USB booting :: 4 GB USB stick and FAT16/32
Hi
I'm going to buy a USB-stick to use with DSL, and I'm wondering if I should choose a 2 or 4 GB-stick.
It seems that DSL uses the FAT16-system, which has a maximum size of 2 GB.
Is it possible to have two FAT16-partitions on a 4 GB USB-stick, and both read/writable by DSL?
If not, will both or one of them be readable by Windows?

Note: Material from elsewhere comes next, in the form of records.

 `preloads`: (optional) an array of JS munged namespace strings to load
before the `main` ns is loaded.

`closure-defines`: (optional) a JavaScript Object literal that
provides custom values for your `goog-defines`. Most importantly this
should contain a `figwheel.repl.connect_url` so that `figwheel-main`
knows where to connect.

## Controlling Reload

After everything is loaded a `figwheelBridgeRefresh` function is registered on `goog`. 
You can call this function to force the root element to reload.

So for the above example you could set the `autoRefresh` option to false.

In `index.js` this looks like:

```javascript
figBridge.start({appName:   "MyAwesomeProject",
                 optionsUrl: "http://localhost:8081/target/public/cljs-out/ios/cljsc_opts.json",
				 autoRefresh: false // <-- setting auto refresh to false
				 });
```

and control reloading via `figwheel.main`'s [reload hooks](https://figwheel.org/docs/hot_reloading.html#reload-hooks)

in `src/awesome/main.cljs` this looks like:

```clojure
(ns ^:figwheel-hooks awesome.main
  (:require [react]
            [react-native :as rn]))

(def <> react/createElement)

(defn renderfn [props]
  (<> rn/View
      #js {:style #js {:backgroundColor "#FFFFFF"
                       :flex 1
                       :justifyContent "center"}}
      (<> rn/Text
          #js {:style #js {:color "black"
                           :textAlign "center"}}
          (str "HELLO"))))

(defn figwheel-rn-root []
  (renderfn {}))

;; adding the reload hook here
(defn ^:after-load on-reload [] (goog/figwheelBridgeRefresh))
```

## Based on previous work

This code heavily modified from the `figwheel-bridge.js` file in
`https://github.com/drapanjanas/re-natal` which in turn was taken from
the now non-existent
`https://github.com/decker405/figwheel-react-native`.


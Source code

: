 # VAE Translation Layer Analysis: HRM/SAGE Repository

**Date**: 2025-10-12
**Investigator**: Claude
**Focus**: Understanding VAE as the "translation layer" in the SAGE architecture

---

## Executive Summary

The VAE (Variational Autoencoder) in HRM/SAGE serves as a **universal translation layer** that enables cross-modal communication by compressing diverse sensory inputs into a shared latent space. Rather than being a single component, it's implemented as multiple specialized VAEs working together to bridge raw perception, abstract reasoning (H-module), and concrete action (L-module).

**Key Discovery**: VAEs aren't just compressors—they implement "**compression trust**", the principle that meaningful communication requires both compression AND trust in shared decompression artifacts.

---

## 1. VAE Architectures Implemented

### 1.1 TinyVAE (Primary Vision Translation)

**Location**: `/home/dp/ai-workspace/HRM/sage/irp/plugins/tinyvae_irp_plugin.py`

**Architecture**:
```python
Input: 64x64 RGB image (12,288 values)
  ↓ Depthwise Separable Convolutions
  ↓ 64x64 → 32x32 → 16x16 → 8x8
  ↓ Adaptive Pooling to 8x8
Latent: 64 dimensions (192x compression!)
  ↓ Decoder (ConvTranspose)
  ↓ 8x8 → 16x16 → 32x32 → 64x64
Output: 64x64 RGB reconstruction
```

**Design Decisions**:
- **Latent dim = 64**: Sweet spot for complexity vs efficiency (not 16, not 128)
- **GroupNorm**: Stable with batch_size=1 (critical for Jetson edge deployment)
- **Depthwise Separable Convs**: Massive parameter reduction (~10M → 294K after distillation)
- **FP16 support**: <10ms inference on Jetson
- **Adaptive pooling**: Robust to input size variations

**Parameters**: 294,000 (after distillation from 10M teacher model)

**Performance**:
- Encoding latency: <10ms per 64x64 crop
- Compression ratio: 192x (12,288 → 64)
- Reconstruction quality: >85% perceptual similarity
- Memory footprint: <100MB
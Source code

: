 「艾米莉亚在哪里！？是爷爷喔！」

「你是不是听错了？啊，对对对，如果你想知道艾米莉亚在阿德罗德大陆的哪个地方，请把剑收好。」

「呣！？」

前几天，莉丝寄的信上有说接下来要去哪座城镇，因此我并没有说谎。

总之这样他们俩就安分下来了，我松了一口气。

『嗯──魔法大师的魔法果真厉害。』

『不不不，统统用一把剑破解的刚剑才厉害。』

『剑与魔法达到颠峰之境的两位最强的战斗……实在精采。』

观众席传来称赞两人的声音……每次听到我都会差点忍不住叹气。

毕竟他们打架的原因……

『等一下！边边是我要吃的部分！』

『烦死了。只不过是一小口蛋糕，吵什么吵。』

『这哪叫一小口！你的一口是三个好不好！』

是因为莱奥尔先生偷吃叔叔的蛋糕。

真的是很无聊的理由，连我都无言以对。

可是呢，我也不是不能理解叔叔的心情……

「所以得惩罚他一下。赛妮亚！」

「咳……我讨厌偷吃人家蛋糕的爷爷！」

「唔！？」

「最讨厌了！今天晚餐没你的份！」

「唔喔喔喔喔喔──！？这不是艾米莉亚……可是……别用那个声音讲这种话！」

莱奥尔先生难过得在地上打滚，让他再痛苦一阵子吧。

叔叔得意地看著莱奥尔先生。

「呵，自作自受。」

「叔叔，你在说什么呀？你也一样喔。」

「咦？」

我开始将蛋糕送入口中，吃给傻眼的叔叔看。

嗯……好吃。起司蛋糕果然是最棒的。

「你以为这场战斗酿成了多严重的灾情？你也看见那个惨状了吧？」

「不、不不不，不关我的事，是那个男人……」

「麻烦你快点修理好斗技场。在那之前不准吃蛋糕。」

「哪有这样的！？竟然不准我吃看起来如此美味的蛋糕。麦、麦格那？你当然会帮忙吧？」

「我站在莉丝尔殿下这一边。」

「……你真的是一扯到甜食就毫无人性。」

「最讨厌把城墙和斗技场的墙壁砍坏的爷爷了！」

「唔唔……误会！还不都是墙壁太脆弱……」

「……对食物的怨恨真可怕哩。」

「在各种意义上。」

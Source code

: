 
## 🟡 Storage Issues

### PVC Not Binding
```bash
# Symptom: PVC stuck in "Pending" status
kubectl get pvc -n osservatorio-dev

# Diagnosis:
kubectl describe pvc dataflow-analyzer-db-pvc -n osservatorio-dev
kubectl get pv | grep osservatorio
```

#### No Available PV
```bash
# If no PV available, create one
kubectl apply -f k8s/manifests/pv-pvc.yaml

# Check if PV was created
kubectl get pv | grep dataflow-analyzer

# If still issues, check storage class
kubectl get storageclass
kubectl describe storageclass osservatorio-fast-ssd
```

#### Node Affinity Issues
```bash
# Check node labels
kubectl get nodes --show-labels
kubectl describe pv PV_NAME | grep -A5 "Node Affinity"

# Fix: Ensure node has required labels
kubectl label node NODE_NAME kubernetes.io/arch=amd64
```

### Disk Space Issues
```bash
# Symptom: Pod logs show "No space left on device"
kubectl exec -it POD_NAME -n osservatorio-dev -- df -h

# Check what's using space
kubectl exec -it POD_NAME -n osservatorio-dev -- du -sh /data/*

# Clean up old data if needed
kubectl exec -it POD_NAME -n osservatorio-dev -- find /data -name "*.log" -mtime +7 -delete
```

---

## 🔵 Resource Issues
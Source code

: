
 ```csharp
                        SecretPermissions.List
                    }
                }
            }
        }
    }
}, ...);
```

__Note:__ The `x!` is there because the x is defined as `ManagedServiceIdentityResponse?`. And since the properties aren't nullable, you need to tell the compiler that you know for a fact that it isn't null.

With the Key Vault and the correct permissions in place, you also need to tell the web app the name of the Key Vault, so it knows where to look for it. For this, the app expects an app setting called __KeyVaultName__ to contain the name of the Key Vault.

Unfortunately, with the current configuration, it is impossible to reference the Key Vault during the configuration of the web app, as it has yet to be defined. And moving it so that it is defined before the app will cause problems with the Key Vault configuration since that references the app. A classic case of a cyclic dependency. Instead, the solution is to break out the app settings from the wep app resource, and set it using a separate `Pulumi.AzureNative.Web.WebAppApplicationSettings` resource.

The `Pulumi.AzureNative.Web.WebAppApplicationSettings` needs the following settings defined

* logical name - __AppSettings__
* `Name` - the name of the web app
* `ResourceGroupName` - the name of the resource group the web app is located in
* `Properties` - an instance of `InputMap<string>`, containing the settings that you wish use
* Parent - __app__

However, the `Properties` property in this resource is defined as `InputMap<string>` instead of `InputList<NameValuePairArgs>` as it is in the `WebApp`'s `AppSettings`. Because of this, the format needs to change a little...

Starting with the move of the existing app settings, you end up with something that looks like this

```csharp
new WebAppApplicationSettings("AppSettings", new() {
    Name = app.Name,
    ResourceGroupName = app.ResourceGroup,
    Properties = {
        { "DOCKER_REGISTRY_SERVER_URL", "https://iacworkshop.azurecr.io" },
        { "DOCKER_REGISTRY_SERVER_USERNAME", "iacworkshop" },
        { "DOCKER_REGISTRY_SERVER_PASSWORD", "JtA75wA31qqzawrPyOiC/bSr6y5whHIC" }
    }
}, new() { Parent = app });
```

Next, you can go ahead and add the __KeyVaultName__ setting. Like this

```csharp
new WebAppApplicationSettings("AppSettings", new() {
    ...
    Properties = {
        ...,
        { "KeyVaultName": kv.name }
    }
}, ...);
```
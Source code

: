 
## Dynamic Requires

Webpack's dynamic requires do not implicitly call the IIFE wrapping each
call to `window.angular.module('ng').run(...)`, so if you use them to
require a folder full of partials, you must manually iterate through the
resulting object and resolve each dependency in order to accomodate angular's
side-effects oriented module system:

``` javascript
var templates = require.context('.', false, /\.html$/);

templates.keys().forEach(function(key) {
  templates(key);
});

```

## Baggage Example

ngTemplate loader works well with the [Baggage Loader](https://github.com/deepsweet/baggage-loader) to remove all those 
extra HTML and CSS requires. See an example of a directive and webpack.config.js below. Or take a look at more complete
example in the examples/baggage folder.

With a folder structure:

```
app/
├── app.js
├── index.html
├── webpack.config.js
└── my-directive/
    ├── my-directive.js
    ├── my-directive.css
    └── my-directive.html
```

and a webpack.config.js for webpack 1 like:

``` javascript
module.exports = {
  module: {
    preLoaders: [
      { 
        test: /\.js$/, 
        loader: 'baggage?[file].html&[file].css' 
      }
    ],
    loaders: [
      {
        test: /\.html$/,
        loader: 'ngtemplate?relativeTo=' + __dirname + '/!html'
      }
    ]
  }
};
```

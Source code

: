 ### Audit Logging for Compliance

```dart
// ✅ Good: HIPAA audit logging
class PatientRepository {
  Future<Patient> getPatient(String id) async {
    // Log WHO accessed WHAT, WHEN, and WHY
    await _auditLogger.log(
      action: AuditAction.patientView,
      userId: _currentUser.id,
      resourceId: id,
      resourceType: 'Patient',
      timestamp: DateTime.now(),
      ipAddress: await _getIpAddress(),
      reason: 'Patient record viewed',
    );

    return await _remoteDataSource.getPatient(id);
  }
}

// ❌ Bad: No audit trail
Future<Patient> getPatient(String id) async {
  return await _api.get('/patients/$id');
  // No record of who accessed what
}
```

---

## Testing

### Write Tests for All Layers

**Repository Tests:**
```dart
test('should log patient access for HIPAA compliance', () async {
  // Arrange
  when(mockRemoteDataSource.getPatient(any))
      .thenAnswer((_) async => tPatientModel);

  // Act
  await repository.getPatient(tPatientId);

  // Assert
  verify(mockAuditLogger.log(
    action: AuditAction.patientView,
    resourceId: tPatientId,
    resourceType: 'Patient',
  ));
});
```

Someone wrote that it's possible to use the FAT32-filesystem..
Is this correct?
regards
Magnus
Hello Jagan!
I'm using FAT32 on a sandisk titanium cruzer 2GB with DSL installed embedded style as I'm posting this.
Have fun,
meo
Hi meo
How did you fix that? I've read that DSL originally only supports FAT16 (with syslinux as loader). Did you use GRUB?
You say you installed it "embedded". Is this the same as "frugal"?
regards
Magnus
The embedded install is possibly the best solution as it gives the best of both worlds, though I am not sure it is always capable of booting from usb natively.
If you buy a larger memory stick ( ihave just seen a 16GB for £125) you can and you should partition it.
Hello again Jagan (or is it Magnus; sounds swedish)!
If you want to use dsl as embedded the first thing to do is to download the dsl-something-embedded.zip. After that I usually unzip the file to a directory and copy the content to the usb pendrive (preformatted to FAT32). My computer ( a 5+ years old laptop) can't boot directly from an usb-drive so I use a cd to start with a cheatcode something like: dsl fromhd=/dev/sda1 qemu frugal (and it's possible to add others to; I use noswap also so I can spin down the harddrive and get a quiet environment) and after that it boots up normally. If you use dsl-embedded you'll get a directory called qemu containing among other files a 60 MB virtual harddrive (called harddisk) that mounts as hdb when booting. Well that 's just about it I think.